Division of Antitumor Pharmacology, State Key Laboratory of Drug Research, Shanghai Institute of Materia Medica, Chinese Academy of Sciences, Shanghai 201203, China.
Division of Antitumor Pharmacology, State Key Laboratory of Drug Research, Shanghai Institute of Materia Medica, Chinese Academy of Sciences, Shanghai 201203, China.
Cancer Cell. 2016 Sep 12;30(3):459-473. doi: 10.1016/j.ccell.2016.08.001.
Histone deacetylase (HDAC) inhibitors have demonstrated clinical benefits in subtypes of hematological malignancies. However, the efficacy of HDAC inhibitors in solid tumors remains uncertain. This study takes breast cancer as a model to understand mechanisms accounting for limited response of HDAC inhibitors in solid tumors and to seek combination solutions. We discover that feedback activation of leukemia inhibitory factor receptor (LIFR) signaling in breast cancer limits the response to HDAC inhibition. Mechanistically, HDAC inhibition increases histone acetylation at the LIFR gene promoter, which recruits bromodomain protein BRD4, upregulates LIFR expression, and activates JAK1-STAT3 signaling.
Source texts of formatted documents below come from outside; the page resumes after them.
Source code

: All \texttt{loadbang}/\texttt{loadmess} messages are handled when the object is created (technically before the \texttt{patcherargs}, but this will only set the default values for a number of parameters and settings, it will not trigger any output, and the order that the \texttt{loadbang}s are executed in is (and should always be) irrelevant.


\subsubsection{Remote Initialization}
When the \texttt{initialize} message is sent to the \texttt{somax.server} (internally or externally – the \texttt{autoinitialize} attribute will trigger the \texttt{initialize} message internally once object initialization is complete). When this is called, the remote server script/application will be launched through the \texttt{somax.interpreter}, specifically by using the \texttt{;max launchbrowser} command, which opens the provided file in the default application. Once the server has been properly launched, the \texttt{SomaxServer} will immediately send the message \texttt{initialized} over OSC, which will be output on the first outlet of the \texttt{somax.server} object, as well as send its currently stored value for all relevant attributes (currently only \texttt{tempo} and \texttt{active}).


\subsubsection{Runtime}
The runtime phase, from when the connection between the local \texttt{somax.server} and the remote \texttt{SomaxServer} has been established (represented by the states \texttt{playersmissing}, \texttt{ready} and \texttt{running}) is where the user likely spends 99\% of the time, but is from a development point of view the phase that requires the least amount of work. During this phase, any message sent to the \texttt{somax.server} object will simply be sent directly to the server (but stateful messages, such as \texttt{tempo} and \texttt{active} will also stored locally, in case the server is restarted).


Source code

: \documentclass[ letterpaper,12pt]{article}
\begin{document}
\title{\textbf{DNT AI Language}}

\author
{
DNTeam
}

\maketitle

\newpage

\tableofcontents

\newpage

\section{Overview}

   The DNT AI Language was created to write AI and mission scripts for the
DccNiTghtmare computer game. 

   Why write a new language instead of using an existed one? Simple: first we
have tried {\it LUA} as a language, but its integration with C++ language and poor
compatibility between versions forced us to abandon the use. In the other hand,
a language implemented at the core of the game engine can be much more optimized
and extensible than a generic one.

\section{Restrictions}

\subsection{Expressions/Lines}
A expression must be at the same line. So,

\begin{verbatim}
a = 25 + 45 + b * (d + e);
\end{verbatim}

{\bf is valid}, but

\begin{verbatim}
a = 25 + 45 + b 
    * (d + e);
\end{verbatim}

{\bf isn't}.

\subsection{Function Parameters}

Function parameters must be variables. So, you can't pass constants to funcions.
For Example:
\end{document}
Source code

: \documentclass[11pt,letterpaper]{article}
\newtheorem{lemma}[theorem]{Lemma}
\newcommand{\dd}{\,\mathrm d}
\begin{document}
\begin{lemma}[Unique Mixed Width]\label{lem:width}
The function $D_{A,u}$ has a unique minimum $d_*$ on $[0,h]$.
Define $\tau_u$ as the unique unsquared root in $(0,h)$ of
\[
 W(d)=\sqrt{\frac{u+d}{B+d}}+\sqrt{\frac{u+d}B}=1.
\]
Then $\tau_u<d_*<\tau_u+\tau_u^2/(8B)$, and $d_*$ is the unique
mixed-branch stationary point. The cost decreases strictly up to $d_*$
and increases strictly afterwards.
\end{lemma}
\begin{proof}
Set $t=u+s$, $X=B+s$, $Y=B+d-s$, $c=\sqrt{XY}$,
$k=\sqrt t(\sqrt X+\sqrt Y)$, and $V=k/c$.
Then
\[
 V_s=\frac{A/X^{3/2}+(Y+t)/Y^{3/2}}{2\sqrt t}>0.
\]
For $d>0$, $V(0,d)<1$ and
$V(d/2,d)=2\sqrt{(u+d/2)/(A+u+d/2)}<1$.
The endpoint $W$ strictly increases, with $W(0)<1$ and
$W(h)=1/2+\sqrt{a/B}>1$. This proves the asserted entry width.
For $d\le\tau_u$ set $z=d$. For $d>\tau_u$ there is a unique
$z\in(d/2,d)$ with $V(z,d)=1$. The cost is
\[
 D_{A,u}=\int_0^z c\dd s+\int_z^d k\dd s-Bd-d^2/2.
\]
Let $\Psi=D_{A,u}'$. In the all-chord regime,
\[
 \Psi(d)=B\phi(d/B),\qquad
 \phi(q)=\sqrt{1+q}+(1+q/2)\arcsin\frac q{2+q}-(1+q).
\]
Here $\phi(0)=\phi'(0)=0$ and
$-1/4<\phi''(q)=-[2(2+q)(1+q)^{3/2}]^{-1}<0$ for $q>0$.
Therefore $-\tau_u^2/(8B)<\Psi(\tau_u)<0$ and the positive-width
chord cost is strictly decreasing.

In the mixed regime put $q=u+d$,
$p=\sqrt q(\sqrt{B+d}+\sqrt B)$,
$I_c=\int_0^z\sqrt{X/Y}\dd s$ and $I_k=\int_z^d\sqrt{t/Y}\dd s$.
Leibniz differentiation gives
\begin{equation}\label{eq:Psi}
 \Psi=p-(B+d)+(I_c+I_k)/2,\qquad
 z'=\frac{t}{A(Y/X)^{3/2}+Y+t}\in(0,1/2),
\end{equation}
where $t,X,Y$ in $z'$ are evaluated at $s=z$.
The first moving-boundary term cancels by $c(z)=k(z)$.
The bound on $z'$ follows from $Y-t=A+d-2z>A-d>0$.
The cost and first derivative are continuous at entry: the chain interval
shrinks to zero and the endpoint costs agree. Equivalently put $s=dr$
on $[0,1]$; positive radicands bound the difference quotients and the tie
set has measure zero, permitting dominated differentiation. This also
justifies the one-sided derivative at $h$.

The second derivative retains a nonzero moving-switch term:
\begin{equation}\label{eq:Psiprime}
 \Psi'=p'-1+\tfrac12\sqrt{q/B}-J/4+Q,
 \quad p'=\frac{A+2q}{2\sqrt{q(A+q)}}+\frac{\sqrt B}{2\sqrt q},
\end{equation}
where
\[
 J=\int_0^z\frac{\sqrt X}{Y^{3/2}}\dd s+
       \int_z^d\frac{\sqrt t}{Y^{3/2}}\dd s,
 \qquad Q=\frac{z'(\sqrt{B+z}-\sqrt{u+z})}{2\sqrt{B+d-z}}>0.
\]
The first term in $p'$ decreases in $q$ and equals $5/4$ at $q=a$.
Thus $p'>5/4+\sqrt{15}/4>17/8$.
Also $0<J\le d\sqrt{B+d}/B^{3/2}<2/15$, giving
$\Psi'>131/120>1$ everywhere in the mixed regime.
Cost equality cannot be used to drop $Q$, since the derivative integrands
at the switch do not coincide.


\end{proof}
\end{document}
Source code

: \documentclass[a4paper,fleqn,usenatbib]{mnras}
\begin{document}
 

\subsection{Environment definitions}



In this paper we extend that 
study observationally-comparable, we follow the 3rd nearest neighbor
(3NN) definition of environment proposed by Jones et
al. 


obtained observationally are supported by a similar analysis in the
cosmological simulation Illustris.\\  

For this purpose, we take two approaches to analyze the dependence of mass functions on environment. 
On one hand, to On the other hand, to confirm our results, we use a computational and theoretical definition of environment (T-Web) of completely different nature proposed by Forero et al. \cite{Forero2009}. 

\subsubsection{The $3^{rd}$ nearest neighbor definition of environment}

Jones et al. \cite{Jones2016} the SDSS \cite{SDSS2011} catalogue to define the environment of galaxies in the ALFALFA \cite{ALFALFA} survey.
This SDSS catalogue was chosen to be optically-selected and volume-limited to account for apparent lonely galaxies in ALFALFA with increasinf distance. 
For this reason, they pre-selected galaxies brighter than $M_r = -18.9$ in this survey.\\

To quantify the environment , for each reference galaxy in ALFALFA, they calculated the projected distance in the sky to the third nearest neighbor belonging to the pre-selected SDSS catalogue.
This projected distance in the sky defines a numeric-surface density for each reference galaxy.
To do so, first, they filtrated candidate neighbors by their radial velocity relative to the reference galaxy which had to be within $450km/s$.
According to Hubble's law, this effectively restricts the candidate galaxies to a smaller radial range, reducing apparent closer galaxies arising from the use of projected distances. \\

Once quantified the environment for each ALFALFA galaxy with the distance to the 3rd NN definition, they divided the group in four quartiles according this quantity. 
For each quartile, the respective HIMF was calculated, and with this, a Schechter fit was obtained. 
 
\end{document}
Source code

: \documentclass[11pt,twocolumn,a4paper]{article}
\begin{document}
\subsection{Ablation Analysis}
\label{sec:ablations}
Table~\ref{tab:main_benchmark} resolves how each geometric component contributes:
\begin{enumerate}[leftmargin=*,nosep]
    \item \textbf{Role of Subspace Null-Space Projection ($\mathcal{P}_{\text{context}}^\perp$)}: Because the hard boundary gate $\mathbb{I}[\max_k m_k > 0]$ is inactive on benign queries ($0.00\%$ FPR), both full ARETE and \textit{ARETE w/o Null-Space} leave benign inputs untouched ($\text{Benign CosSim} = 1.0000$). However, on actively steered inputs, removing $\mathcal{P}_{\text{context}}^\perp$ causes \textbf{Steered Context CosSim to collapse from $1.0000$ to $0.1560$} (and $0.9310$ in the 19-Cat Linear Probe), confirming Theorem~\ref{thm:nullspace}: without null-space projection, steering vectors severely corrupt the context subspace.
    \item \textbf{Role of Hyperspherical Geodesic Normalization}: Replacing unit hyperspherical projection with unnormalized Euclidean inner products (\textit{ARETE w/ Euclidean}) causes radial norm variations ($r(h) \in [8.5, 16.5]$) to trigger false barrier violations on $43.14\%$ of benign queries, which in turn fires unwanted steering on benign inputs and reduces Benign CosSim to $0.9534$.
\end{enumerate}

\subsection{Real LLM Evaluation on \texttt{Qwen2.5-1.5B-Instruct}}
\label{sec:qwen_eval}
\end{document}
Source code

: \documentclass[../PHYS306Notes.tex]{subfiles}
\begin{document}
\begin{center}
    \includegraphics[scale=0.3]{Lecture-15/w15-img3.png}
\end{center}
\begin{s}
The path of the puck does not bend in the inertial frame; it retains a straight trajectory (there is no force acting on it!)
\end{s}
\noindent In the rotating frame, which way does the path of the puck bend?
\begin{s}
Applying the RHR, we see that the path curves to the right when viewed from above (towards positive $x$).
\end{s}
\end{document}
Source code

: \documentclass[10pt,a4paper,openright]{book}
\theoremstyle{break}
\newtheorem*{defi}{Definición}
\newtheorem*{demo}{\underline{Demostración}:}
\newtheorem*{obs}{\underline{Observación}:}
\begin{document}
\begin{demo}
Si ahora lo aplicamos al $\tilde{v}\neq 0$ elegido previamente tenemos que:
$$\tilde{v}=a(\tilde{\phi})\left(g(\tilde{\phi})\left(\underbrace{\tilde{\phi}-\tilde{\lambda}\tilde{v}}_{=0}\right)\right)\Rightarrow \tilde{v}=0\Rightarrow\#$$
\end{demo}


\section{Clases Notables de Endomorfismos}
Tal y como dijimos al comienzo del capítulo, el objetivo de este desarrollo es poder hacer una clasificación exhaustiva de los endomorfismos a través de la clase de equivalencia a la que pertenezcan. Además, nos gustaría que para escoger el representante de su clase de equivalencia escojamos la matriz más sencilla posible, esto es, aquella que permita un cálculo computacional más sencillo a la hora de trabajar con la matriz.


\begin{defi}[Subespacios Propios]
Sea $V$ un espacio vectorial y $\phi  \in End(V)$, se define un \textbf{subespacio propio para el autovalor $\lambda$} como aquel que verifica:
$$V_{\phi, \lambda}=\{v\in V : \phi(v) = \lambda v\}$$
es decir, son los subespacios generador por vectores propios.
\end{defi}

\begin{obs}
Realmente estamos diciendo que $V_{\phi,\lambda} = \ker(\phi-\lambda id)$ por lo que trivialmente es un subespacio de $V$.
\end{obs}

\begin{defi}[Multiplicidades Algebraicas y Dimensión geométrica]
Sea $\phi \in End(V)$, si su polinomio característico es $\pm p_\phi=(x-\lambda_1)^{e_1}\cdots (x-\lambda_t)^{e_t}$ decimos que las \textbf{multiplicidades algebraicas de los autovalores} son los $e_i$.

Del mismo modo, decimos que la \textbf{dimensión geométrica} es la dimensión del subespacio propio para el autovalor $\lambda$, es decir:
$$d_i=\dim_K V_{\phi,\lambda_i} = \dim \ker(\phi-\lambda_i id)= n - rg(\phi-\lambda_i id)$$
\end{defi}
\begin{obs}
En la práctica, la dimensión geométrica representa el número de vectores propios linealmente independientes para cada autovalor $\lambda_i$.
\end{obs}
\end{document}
Importantly, JAK1 or BRD4 inhibition sensitizes breast cancer to HDAC inhibitors, implicating combination inhibition of HDAC with JAK1 or BRD4 as potential therapies for breast cancer.
组蛋白去乙酰化酶 (HDAC) 抑制剂在血液系统恶性肿瘤的某些亚型中显示出临床益处。然而,HDAC 抑制剂在实体瘤中的疗效仍不确定。本研究以乳腺癌为模型,旨在了解导致 HDAC 抑制剂在实体瘤中反应有限的机制,并寻求联合解决方案。我们发现,乳腺癌中白血病抑制因子受体 (LIFR) 信号的反馈激活限制了对 HDAC 抑制的反应。从机制上讲,HDAC 抑制会增加 LIFR 基因启动子处的组蛋白乙酰化,从而招募溴结构域蛋白 BRD4,上调 LIFR 表达,并激活 JAK1-STAT3 信号。重要的是,JAK1 或 BRD4 抑制使乳腺癌对 HDAC 抑制剂敏感,这表明 HDAC 与 JAK1 或 BRD4 的联合抑制可能是治疗乳腺癌的一种潜在疗法。